Over a period of eight weeks beginning in September of 1997, I sat on a wooden market bench placed in various places around the city of Montreal which offered a viewing time frame of transient foot routes as pedestrians uncovered the work - a subtle (dis)placement of expectation / a visual intervention into the norm of experience offered without prior explanation or warning. During these hours I was crocheting an object (memory / garment / cocoon / body bag). Two colours were used: yellow for the time that I was working in solitude and alternately purple, which traced my engagement with the individuals who chose to make contact or establish a connection with my being (out of context) involved in this activity. The thread, used traditionally in the making of Jewish religious men's head-coverings called Kippot or Yarmulkas is extremely fine and made from pure cotton.
Exploring the nature of the gestures (physical, politic, economic, affective, visceral) of the fleshly body/self in the creation of dwelling, I located my own body; its physicality, its memory(ies), its matter and actions as a place of evolving and evoking longing and belonging; dwelling in location and in the (im)material.

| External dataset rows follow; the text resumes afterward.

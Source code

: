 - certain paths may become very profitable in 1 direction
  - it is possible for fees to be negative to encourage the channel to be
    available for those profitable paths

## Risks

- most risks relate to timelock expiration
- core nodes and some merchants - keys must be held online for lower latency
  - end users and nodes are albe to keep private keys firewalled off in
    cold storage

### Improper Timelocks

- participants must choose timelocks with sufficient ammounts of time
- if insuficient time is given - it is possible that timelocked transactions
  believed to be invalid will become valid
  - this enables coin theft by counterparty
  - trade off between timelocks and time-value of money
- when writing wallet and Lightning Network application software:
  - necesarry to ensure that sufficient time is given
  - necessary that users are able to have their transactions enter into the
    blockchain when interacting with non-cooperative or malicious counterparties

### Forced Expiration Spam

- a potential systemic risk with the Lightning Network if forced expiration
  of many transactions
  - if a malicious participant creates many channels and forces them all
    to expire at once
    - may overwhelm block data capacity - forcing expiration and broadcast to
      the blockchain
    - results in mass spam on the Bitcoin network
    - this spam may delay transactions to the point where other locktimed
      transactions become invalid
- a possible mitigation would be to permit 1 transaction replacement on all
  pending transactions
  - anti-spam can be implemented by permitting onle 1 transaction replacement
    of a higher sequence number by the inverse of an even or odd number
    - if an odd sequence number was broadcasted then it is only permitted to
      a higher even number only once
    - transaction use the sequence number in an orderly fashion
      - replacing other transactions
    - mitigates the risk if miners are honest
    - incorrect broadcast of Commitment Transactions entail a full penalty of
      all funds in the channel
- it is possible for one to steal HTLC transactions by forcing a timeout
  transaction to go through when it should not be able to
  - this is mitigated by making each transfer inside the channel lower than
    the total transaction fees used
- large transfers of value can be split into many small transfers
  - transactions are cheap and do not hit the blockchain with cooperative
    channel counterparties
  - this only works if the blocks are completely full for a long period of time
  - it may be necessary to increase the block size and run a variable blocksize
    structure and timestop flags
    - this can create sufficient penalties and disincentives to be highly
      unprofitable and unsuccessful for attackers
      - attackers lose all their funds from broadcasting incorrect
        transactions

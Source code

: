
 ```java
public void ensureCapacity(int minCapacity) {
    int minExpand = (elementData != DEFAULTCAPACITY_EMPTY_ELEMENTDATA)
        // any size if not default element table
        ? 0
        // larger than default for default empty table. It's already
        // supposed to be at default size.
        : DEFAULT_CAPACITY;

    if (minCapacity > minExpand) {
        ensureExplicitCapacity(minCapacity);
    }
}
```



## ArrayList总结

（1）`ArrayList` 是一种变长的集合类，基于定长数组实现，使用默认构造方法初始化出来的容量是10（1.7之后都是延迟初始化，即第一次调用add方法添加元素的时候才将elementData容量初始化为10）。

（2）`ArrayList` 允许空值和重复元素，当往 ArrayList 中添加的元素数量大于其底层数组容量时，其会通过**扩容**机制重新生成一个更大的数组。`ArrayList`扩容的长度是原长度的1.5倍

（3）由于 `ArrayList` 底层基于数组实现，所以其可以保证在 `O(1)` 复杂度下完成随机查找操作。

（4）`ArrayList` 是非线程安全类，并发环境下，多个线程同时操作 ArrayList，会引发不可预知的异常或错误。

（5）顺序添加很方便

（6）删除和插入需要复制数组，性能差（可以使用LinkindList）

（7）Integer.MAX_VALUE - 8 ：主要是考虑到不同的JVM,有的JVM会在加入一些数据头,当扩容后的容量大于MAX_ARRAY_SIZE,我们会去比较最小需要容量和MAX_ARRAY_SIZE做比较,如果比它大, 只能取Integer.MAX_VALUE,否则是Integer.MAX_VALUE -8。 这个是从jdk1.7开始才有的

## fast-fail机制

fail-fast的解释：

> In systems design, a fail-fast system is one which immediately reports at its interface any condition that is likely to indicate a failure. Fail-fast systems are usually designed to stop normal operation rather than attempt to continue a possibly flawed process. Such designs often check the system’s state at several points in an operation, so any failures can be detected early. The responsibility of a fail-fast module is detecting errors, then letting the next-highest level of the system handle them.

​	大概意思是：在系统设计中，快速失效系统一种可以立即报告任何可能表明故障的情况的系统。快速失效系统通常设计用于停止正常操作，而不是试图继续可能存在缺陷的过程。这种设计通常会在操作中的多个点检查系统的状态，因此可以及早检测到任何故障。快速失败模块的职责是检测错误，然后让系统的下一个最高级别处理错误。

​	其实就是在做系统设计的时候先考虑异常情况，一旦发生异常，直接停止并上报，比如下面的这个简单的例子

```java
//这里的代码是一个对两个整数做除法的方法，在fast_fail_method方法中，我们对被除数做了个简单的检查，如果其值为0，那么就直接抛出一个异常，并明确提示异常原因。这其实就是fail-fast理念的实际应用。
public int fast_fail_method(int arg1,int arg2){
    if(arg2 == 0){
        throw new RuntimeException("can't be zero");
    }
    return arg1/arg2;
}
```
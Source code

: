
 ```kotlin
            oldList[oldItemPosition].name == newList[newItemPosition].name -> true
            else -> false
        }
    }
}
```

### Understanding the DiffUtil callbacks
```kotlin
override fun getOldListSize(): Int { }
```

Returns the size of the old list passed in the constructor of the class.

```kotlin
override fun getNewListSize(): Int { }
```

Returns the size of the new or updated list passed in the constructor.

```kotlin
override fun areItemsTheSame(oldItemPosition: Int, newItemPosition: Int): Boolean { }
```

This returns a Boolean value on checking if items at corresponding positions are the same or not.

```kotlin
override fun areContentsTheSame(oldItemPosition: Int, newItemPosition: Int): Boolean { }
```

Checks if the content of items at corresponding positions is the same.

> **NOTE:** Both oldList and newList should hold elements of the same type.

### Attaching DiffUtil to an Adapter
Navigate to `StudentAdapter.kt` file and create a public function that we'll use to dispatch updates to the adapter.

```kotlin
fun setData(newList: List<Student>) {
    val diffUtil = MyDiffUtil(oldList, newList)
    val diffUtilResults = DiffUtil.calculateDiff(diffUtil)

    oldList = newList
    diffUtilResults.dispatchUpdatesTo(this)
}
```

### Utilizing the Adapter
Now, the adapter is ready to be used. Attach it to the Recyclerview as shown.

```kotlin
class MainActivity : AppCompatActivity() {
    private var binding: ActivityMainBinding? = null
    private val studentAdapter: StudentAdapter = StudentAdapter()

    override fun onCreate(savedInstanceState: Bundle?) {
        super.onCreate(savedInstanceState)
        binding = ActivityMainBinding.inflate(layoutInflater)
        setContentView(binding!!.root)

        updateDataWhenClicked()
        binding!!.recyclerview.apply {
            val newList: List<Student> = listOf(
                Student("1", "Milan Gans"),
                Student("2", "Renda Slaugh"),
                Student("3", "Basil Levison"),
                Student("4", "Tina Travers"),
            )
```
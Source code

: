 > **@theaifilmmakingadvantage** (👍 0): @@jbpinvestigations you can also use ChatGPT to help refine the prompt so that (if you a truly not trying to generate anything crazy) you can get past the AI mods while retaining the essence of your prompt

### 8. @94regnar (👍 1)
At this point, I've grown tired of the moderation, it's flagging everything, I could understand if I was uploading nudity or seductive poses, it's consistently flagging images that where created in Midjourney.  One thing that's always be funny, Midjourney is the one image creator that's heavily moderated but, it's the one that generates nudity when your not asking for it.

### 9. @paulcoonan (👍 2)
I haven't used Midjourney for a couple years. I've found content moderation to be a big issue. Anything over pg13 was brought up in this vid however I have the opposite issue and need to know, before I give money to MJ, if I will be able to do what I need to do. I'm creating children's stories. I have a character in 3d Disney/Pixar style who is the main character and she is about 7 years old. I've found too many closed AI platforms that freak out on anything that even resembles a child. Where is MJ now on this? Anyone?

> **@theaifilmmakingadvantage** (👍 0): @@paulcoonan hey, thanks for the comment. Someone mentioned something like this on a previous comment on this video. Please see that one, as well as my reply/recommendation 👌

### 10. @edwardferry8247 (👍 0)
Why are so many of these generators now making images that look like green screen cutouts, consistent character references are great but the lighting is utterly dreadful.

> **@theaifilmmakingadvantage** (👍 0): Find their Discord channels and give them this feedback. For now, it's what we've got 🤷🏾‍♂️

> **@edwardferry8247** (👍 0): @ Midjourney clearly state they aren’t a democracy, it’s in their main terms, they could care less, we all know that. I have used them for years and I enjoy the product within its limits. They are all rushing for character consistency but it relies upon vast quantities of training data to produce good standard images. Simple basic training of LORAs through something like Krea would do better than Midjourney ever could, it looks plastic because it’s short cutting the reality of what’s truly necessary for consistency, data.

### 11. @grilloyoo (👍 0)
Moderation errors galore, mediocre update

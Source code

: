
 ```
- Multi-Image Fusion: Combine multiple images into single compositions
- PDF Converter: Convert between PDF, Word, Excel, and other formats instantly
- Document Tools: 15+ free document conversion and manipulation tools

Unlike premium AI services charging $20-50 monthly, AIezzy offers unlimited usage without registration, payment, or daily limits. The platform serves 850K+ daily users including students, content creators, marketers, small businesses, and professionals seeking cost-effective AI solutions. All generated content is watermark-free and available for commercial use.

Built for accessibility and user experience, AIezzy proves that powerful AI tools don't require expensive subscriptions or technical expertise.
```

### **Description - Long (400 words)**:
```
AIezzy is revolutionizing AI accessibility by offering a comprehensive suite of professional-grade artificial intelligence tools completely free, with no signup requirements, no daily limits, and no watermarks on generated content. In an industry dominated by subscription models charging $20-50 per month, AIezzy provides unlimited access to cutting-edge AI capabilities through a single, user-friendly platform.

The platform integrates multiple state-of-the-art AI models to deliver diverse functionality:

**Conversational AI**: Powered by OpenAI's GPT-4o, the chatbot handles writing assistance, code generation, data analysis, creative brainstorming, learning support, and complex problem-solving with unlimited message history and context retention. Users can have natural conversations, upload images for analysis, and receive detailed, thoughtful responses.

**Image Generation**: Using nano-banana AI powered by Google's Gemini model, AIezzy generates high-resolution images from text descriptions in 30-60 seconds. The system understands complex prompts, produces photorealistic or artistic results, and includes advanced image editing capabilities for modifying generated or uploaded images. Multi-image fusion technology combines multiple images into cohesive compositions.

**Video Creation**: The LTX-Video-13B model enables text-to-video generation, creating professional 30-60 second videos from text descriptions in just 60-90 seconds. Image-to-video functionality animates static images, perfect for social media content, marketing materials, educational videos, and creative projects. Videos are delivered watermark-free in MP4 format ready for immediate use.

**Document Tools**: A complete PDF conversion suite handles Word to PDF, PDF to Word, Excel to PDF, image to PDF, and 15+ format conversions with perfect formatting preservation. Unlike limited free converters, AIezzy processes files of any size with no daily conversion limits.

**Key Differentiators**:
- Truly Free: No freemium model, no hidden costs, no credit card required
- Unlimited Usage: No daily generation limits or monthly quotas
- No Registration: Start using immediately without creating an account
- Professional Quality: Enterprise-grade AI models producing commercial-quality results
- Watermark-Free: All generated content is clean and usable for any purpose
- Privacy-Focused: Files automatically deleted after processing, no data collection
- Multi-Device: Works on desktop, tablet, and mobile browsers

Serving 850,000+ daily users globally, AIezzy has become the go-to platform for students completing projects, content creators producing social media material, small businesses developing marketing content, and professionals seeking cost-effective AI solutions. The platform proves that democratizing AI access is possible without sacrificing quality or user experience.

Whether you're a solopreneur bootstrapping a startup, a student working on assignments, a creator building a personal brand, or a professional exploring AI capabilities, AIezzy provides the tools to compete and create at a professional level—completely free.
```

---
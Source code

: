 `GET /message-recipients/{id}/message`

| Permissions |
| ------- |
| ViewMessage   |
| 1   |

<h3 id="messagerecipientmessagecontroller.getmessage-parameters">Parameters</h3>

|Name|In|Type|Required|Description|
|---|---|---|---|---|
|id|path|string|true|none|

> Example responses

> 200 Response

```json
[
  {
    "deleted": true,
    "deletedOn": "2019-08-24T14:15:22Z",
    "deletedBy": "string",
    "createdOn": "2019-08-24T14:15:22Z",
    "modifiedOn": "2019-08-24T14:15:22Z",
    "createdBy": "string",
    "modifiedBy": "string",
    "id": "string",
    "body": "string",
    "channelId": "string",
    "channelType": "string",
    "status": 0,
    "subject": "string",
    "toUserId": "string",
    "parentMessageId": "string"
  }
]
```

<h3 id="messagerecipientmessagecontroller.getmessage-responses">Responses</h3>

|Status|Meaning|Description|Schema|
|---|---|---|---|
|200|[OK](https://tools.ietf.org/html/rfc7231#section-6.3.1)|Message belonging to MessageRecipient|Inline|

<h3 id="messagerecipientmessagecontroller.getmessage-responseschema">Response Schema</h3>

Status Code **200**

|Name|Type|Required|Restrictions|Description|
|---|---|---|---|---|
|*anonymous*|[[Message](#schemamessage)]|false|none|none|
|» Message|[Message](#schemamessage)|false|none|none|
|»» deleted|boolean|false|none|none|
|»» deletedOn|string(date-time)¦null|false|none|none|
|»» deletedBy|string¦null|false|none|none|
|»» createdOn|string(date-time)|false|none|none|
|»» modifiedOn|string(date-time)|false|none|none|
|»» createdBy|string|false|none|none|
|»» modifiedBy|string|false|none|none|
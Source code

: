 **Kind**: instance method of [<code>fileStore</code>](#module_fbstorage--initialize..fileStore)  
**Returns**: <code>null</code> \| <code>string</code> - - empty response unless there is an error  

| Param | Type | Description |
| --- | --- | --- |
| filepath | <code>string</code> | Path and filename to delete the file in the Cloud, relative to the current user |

One particular interpretation that has me intrigued is the Judaic notion of dwelling (from the Hebrew shechinah) that locates home or shelter as including an understanding of the divine or the ma(r)king of the ordinary as sacred and refers also to non-material (but possibly inner and / or corporeal) sites/places that are temporary, shifting and in a constant yet changing relation with. I have also come across references from the Greek word ecology as meaning home in word and concept.
The places were publicized in part through a classified ad in Le Devoir, a local Montreal newspaper. The ad simply stated the location and times of my sitting, with only an image (detail) of my hands crocheting as a contextualizing agent.
The following is an excerpt from "Giving Voice: Storytelling, Interdisciplinarity and Healing" (Concordia University Magazine Vol 23, Number 1, March 2000).
Once, while I was sitting barefoot peeling beets in a white dress on rue Notre Dame marking the arson that had destroyed my home and the bulk of my life's work, a woman bending low under a full load of grocery bags made her way slowly across the street and stopped directly in front of me. Without so much as a hello, she said "I don't know what it is that you are doing - but let me tell you, I understand it." "But you know," she continued, "it doesn't matter how fast you peel those beets, or for how long, you cannot go faster than time." And with the gift of her words still resonating in my heart, she walked away.
A few years later while sitting barefoot again - this time at the plaza by the Musée d'art Contemporain - actively crocheting as part of another durational performative work, an elderly woman with a deeply lined face and kindly eyes stopped. Unlike in the previous story, this woman did ask me what I was doing. I responded to her question by saying that I was crocheting and that I would continue to crochet five hours a day, every day, for eights weeks in different public settings around Montreal. I crocheted in yellow when I was alone, and switched to the colour purple when someone cared to stop. This woman sighed deeply and began to tell of her life under the Chilean regime of General Pinochet. She spoke of how her family was scattered and how her memories still held pain and sorrow. She spoke for nearly an hour, addressing her words as much to herself, as to me. All the while, I was crocheting continuous circular rows in purple. When she came to the end of her expression, her eyes welled up with tears and with a voice full of all that she was feeling, said "I am so pleased that you changed to purple when I came to speak with you, because I deserve to be in someone's story."